## Instructions for the task
Go through the records below and report each line with "rather" in it.

Stored items from a collection
☆ ☆ ☆ ☆ ☆ ☆ ☆

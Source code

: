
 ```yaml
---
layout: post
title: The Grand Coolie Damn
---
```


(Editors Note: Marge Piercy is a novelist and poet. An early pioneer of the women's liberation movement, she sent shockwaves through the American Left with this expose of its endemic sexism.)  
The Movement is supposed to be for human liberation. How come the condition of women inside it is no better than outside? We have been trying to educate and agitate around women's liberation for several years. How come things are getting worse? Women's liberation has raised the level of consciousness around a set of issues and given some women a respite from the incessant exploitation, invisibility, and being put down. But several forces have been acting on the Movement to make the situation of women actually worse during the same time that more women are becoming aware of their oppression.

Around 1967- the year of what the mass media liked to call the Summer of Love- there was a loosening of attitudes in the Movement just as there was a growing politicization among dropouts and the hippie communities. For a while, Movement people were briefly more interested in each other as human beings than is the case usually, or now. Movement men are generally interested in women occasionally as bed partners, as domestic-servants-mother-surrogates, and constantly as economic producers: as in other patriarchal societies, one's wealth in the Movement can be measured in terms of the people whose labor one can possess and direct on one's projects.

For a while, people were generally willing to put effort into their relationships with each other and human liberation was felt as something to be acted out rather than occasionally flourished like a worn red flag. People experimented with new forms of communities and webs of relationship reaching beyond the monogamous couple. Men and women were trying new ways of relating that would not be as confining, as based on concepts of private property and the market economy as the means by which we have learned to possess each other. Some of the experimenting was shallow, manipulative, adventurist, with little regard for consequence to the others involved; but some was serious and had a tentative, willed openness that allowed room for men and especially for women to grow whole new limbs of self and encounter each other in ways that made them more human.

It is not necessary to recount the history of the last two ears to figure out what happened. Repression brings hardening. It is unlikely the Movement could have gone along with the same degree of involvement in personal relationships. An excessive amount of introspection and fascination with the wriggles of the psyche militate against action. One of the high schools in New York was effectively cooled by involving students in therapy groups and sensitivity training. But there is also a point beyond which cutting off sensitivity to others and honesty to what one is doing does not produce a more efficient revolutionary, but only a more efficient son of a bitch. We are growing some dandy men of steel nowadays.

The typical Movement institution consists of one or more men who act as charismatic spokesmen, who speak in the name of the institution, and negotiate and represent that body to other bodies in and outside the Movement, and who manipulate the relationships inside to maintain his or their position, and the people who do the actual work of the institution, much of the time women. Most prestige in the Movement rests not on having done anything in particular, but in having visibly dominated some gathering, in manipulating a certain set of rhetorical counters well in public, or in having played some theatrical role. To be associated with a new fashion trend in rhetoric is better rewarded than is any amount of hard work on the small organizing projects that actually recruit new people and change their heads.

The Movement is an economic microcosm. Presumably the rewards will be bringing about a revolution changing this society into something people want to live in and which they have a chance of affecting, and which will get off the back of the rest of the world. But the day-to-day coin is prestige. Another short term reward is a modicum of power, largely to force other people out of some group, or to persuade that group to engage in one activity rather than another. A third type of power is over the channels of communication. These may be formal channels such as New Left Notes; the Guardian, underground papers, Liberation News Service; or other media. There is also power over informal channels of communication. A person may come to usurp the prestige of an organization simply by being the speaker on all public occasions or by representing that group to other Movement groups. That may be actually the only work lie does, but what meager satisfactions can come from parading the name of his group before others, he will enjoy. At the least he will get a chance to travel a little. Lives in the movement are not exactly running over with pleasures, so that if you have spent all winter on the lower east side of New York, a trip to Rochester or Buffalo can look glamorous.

☆ ☆ ☆ ☆ ☆ ☆ ☆

## Solution below
For a while, people were generally willing to put effort into their relationships with each other and human liberation was felt as something to be acted out rather than occasionally flourished like a worn red flag. People experimented with new forms of communities and webs of relationship reaching beyond the monogamous couple. Men and women were trying new ways of relating that would not be as confining, as based on concepts of private property and the market economy as the means by which we have learned to possess each other. Some of the experimenting was shallow, manipulative, adventurist, with little regard for consequence to the others involved; but some was serious and had a tentative, willed openness that allowed room for men and especially for women to grow whole new limbs of self and encounter each other in ways that made them more human.
The Movement is an economic microcosm. Presumably the rewards will be bringing about a revolution changing this society into something people want to live in and which they have a chance of affecting, and which will get off the back of the rest of the world. But the day-to-day coin is prestige. Another short term reward is a modicum of power, largely to force other people out of some group, or to persuade that group to engage in one activity rather than another. A third type of power is over the channels of communication. These may be formal channels such as New Left Notes; the Guardian, underground papers, Liberation News Service; or other media. There is also power over informal channels of communication. A person may come to usurp the prestige of an organization simply by being the speaker on all public occasions or by representing that group to other Movement groups. That may be actually the only work lie does, but what meager satisfactions can come from parading the name of his group before others, he will enjoy. At the least he will get a chance to travel a little. Lives in the movement are not exactly running over with pleasures, so that if you have spent all winter on the lower east side of New York, a trip to Rochester or Buffalo can look glamorous.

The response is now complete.